Your assignment » Every record has to be written out exactly, with no line missing.

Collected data
——————————
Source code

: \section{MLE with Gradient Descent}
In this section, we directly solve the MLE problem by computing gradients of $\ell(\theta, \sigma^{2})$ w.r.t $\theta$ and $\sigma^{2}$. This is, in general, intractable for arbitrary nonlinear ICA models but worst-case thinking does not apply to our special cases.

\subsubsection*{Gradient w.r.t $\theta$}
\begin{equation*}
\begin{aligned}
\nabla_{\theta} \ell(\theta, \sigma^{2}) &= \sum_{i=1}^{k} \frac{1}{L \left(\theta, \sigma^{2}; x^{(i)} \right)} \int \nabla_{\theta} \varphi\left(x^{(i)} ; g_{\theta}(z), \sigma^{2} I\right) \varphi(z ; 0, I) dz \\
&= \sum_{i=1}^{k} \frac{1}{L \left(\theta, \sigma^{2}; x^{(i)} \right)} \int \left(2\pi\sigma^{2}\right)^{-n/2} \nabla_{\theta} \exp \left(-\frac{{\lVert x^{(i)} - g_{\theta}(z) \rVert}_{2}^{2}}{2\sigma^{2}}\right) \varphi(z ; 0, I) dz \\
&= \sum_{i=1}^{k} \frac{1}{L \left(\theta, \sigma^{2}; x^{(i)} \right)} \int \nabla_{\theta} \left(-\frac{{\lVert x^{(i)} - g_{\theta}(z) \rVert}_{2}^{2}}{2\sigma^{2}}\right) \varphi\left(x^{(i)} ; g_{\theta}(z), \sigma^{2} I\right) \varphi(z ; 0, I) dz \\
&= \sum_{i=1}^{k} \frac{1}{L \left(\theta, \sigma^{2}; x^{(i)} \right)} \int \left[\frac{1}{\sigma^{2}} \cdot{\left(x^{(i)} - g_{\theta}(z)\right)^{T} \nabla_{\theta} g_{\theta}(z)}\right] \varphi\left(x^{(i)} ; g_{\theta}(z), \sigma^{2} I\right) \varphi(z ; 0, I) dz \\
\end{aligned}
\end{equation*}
——————————
Finished task »
Source code

: \section{MLE with Gradient Descent}
In this section, we directly solve the MLE problem by computing gradients of $\ell(\theta, \sigma^{2})$ w.r.t $\theta$ and $\sigma^{2}$. This is, in general, intractable for arbitrary nonlinear ICA models but worst-case thinking does not apply to our special cases.

\subsubsection*{Gradient w.r.t $\theta$}
\begin{equation*}
\begin{aligned}
\nabla_{\theta} \ell(\theta, \sigma^{2}) &= \sum_{i=1}^{k} \frac{1}{L \left(\theta, \sigma^{2}; x^{(i)} \right)} \int \nabla_{\theta} \varphi\left(x^{(i)} ; g_{\theta}(z), \sigma^{2} I\right) \varphi(z ; 0, I) dz \\
&= \sum_{i=1}^{k} \frac{1}{L \left(\theta, \sigma^{2}; x^{(i)} \right)} \int \left(2\pi\sigma^{2}\right)^{-n/2} \nabla_{\theta} \exp \left(-\frac{{\lVert x^{(i)} - g_{\theta}(z) \rVert}_{2}^{2}}{2\sigma^{2}}\right) \varphi(z ; 0, I) dz \\
&= \sum_{i=1}^{k} \frac{1}{L \left(\theta, \sigma^{2}; x^{(i)} \right)} \int \nabla_{\theta} \left(-\frac{{\lVert x^{(i)} - g_{\theta}(z) \rVert}_{2}^{2}}{2\sigma^{2}}\right) \varphi\left(x^{(i)} ; g_{\theta}(z), \sigma^{2} I\right) \varphi(z ; 0, I) dz \\
&= \sum_{i=1}^{k} \frac{1}{L \left(\theta, \sigma^{2}; x^{(i)} \right)} \int \left[\frac{1}{\sigma^{2}} \cdot{\left(x^{(i)} - g_{\theta}(z)\right)^{T} \nabla_{\theta} g_{\theta}(z)}\right] \varphi\left(x^{(i)} ; g_{\theta}(z), \sigma^{2} I\right) \varphi(z ; 0, I) dz \\
\end{aligned}
\end{equation*}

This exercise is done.